Both have sparked vocal opposition from those who say the industry is
privatizing a public good and harming the environment. Americans drank 8.8 billion
gallons of bottled water in 2007, up 7 percent from 2006, according to the
Beverage Marketing Corp. But bottled water has drawn increasing criticism,
leading San Francisco, Salt Lake City and Ann Arbor, Mich., among other
municipalities, to ban buying bottled water with city
funds. Nestle spokesman Brian
Flaherty said the industry is being unfairly singled out, since it is only one
of many commercial sectors that use and export water. More Great Lakes region
water goes into soda and beer cans, he said. "How do you define a product?"
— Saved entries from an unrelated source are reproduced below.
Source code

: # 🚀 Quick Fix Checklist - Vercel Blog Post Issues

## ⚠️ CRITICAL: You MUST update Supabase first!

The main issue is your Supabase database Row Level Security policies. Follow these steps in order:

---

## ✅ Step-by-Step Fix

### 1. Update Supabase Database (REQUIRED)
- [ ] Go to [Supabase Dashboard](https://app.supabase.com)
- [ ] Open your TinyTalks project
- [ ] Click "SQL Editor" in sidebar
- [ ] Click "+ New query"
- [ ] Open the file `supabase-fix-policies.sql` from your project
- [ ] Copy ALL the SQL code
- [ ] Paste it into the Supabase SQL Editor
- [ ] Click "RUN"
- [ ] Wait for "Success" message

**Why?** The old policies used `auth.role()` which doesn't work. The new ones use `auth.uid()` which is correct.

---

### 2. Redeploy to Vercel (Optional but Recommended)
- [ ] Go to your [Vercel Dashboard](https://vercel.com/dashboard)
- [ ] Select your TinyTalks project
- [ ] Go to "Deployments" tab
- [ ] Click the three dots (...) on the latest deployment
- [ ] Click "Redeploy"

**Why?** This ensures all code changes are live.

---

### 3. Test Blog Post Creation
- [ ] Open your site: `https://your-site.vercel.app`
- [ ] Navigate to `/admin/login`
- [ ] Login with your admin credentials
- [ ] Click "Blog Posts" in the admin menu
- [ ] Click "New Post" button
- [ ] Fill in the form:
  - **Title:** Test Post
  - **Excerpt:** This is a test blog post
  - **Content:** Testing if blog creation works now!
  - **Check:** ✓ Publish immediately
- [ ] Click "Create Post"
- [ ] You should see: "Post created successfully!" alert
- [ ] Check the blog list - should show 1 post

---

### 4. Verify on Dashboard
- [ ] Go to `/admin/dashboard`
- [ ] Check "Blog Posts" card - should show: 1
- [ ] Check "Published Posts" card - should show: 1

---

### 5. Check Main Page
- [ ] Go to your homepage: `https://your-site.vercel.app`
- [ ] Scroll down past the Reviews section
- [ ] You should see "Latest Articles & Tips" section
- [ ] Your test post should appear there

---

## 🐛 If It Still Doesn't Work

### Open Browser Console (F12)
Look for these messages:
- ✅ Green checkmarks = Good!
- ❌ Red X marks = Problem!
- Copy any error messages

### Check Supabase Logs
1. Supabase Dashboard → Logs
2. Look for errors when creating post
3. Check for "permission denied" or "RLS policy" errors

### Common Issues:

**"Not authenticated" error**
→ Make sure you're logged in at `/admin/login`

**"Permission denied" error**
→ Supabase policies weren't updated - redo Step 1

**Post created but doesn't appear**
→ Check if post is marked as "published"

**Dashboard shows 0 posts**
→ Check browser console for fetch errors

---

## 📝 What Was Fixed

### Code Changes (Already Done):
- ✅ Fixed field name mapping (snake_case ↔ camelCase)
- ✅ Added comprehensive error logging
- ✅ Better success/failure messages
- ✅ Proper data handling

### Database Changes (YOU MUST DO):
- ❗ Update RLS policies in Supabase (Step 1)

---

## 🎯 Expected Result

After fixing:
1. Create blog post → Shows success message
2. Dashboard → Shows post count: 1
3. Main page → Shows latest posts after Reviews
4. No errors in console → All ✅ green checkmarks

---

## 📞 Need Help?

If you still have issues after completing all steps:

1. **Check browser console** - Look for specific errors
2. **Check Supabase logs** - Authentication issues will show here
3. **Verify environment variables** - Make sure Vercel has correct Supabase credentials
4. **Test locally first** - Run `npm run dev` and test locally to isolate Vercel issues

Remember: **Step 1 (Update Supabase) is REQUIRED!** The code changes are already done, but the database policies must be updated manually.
he asked. "Water goes into beer in Wisconsin and radiators in Detroit. Why would
you have a separate standard for bottled water versus
soda?" Bottled water accounts for
less than 0.02 percent of groundwater withdrawals nationally, according to a
2004 University
of Maryland study cited by the International
Bottled Water Association. Fourteen times as much bottled water is imported
into the Great Lakes basin than is exported, a U.S.-Canadian commission reported
in 2000. But opponents of bottled water
say soda and beer are different because the water is consumed in making
something else, whereas they view Nestle as taking a public good, paying very
little for it, and making a profit on it. They also fear that since the
compact officially treats water as a "product," the door could be opened to
further commercialization and sale. It was such fears that in 1998 launched the
process that led to the compact, after the tiny company Nova Group obtained a
permit from the Ontario government -- later withdrawn -- to ship up to 158
million gallons of Great Lakes water per year to Asia. Rep. Bart
Stupak (D-Mich.), who led opposition to the compact because of the
bottled-water loophole, has requested comments from the Office of the U.S. Trade
Representative and the State
Department about how international trade issues will play
out. "Call me all wet, but I say,
why don't we get the answers? Why are we rushing this?" he
said. Anu Bradford, a University
of Chicago law professor, said international trade law cannot force a
country to extract its natural resources -- such as water "in its pristine form
in a lake." But once it is bottled and becomes itself a product, she said, trade
agreements would prevent a ban on exports. "How do we decide when water
is a product?" she asked. "Under the WTO
and NAFTA,
there is no obligation for a state to extract its natural resources. The
difference comes when it makes the decision to allow an entity to commercialize
it and they do commercialize it. Then it is a product and you can't ban the
export." Doug Roberts Jr., director of
environmental and energy policy at the Michigan Chamber of Commerce,
agrees. "We think it's critical that
you are able to make products and ship them all over the world," Roberts said.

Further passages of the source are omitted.